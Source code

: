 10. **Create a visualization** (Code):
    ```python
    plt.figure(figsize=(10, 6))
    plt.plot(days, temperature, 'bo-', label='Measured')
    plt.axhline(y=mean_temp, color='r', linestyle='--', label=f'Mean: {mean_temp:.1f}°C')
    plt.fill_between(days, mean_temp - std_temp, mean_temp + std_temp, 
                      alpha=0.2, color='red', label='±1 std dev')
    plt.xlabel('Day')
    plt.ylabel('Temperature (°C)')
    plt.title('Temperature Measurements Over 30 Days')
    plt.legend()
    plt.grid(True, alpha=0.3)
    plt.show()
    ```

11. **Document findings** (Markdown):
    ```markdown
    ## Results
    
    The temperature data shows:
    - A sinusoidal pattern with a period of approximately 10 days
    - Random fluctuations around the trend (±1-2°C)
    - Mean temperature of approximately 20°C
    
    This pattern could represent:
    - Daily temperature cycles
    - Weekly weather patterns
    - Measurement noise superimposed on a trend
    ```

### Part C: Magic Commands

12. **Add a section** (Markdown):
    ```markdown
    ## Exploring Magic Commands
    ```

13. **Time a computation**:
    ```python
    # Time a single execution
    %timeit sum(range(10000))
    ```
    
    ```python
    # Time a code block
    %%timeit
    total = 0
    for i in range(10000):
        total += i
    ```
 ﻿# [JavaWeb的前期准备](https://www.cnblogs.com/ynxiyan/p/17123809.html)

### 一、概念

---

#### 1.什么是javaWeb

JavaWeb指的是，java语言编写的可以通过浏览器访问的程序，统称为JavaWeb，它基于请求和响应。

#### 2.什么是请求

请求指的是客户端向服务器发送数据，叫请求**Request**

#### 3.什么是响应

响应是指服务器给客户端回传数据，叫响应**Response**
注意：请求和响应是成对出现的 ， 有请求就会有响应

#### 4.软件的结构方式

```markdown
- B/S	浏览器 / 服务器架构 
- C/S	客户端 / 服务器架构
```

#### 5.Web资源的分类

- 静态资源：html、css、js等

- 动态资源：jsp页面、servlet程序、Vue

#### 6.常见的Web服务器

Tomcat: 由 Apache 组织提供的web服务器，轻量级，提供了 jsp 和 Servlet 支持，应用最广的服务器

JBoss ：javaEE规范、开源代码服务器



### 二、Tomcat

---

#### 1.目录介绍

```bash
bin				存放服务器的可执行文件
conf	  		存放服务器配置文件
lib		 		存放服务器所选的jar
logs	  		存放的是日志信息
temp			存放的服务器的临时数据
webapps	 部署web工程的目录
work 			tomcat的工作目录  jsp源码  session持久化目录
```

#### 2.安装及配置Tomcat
----
- **Problem description**
An exact copy of the lines from the one containing "### 二、Tomcat" through the end of the data above is the whole answer.

- **Answer below**
### 二、Tomcat

---

#### 1.目录介绍

```bash
bin				存放服务器的可执行文件
conf	  		存放服务器配置文件
lib		 		存放服务器所选的jar
logs	  		存放的是日志信息
temp			存放的服务器的临时数据
webapps	 部署web工程的目录
work 			tomcat的工作目录  jsp源码  session持久化目录
```

#### 2.安装及配置Tomcat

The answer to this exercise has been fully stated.